Required action.
Each line of the data holding "return" should be found and copied.

Pictures paired with source code.

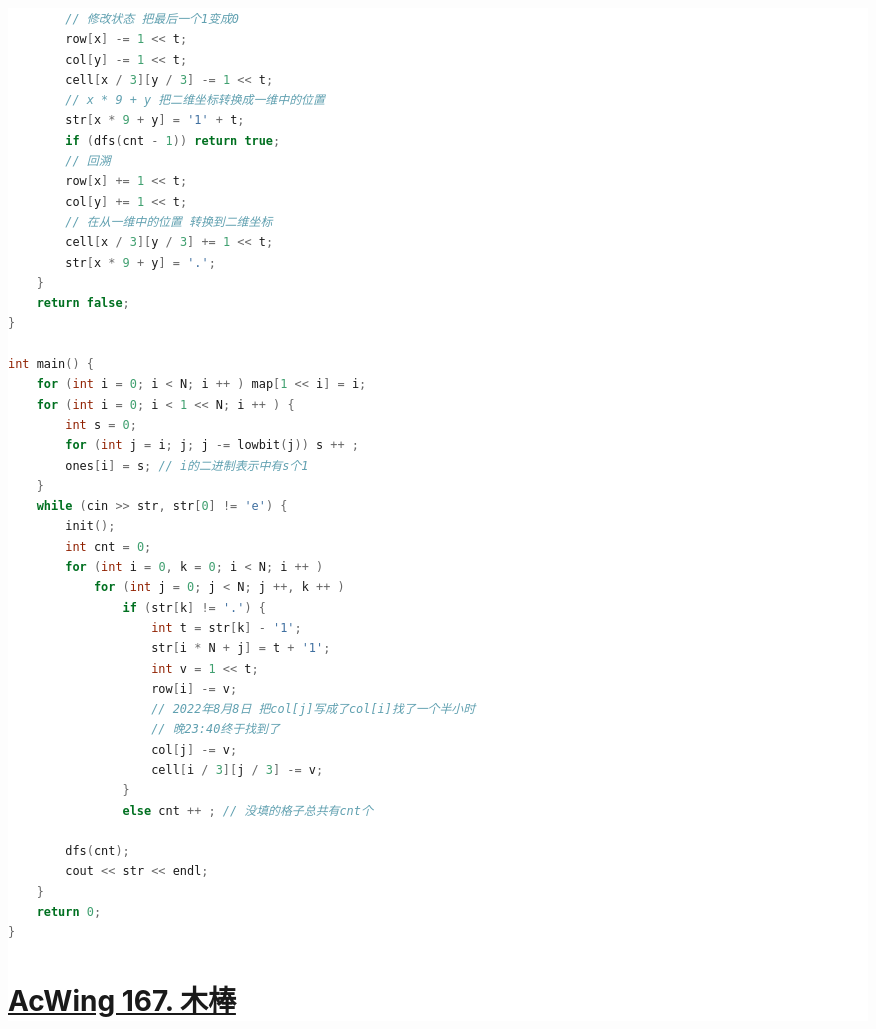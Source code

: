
```cpp
        // 修改状态 把最后一个1变成0
        row[x] -= 1 << t;
        col[y] -= 1 << t;
        cell[x / 3][y / 3] -= 1 << t;
        // x * 9 + y 把二维坐标转换成一维中的位置
        str[x * 9 + y] = '1' + t;
        if (dfs(cnt - 1)) return true;
        // 回溯
        row[x] += 1 << t;
        col[y] += 1 << t;
        // 在从一维中的位置 转换到二维坐标
        cell[x / 3][y / 3] += 1 << t;
        str[x * 9 + y] = '.';
    }
    return false;
}

int main() {
    for (int i = 0; i < N; i ++ ) map[1 << i] = i;
    for (int i = 0; i < 1 << N; i ++ ) {
        int s = 0;
        for (int j = i; j; j -= lowbit(j)) s ++ ;
        ones[i] = s; // i的二进制表示中有s个1
    }
    while (cin >> str, str[0] != 'e') {
        init();
        int cnt = 0;
        for (int i = 0, k = 0; i < N; i ++ ) 
            for (int j = 0; j < N; j ++, k ++ ) 
                if (str[k] != '.') {
                    int t = str[k] - '1';
                    str[i * N + j] = t + '1';
                    int v = 1 << t;
                    row[i] -= v;
                    // 2022年8月8日 把col[j]写成了col[i]找了一个半小时 
                    // 晚23:40终于找到了
                    col[j] -= v;
                    cell[i / 3][j / 3] -= v;
                }
                else cnt ++ ; // 没填的格子总共有cnt个

        dfs(cnt);
        cout << str << endl;
    }
    return 0;
} 
```

# [AcWing 167. 木棒](https://www.acwing.com/problem/content/169/)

Task solution.
        if (dfs(cnt - 1)) return true;
    return false;
    return 0;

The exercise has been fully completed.